Collected data
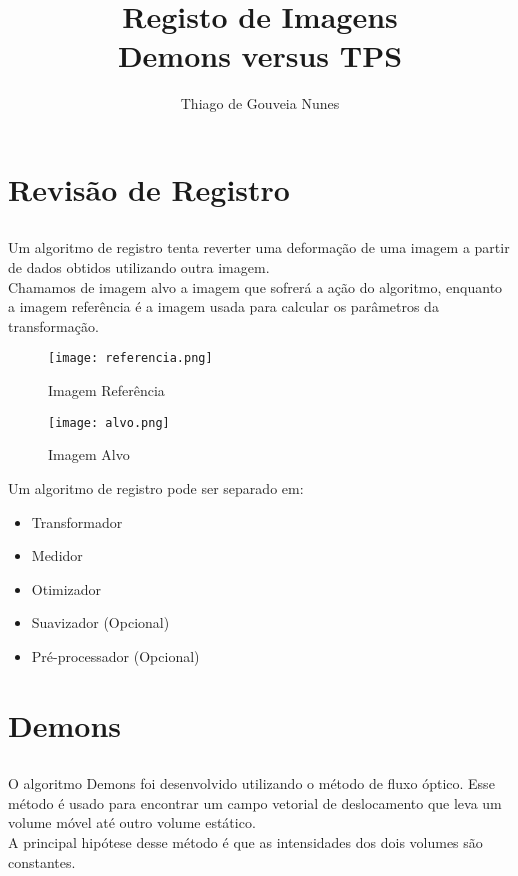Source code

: \documentclass[t]{beamer}
\author{Thiago de Gouveia Nunes}
\title{Registo de Imagens\\ Demons versus TPS}
\institute{IME - USP}
\begin{document}
\graphicspath{{images/}}
\frame{\titlepage}

\section{Revisão de Registro}
\subsection{}

\begin{frame}
    Um algoritmo de registro tenta reverter uma deformação de uma imagem a partir de dados obtidos utilizando outra imagem. \\
    Chamamos de imagem alvo a imagem que sofrerá a ação do algoritmo, enquanto a imagem referência é a imagem usada para calcular os parâmetros da transformação.
\end{frame}

\begin{frame}
    \begin{figure}[p]
        \centering
        \texttt{[image: referencia.png]}
        \caption{Imagem Referência}
        \label{fig:ref}
    \end{figure}
\end{frame}

\begin{frame}
    \begin{figure}[p]
        \centering
        \texttt{[image: alvo.png]}
        \caption{Imagem Alvo}
        \label{fig:alvo}
    \end{figure}
\end{frame}

\begin{frame}
    Um algoritmo de registro pode ser separado em:
    \begin{itemize}
        \item Transformador
        \item Medidor
        \item Otimizador
        \item Suavizador (Opcional)
        \item Pré-processador (Opcional)
    \end{itemize}
\end{frame}

\section{Demons}
\subsection{}
\begin{frame}
  O algoritmo Demons foi desenvolvido utilizando o método de fluxo óptico. Esse método é usado para encontrar um campo vetorial de deslocamento que leva
  um volume móvel até outro volume estático. \\
  A principal hipótese desse método é que as intensidades dos dois volumes são constantes.
\end{frame}
\end{document}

PROMPT.
Omit the pictures and write out the remaining data exactly.

WRITTEN ANSWER.
Source code

: \documentclass[t]{beamer}
\author{Thiago de Gouveia Nunes}
\title{Registo de Imagens\\ Demons versus TPS}
\institute{IME - USP}
\begin{document}
\graphicspath{{images/}}
\frame{\titlepage}

\section{Revisão de Registro}
\subsection{}

\begin{frame}
    Um algoritmo de registro tenta reverter uma deformação de uma imagem a partir de dados obtidos utilizando outra imagem. \\
    Chamamos de imagem alvo a imagem que sofrerá a ação do algoritmo, enquanto a imagem referência é a imagem usada para calcular os parâmetros da transformação.
\end{frame}

\begin{frame}
    \begin{figure}[p]
        \centering
        \texttt{[image: referencia.png]}
        \caption{Imagem Referência}
        \label{fig:ref}
    \end{figure}
\end{frame}

\begin{frame}
    \begin{figure}[p]
        \centering
        \texttt{[image: alvo.png]}
        \caption{Imagem Alvo}
        \label{fig:alvo}
    \end{figure}
\end{frame}

\begin{frame}
    Um algoritmo de registro pode ser separado em:
    \begin{itemize}
        \item Transformador
        \item Medidor
        \item Otimizador
        \item Suavizador (Opcional)
        \item Pré-processador (Opcional)
    \end{itemize}
\end{frame}

\section{Demons}
\subsection{}
\begin{frame}
  O algoritmo Demons foi desenvolvido utilizando o método de fluxo óptico. Esse método é usado para encontrar um campo vetorial de deslocamento que leva
  um volume móvel até outro volume estático. \\
  A principal hipótese desse método é que as intensidades dos dois volumes são constantes.
\end{frame}
\end{document}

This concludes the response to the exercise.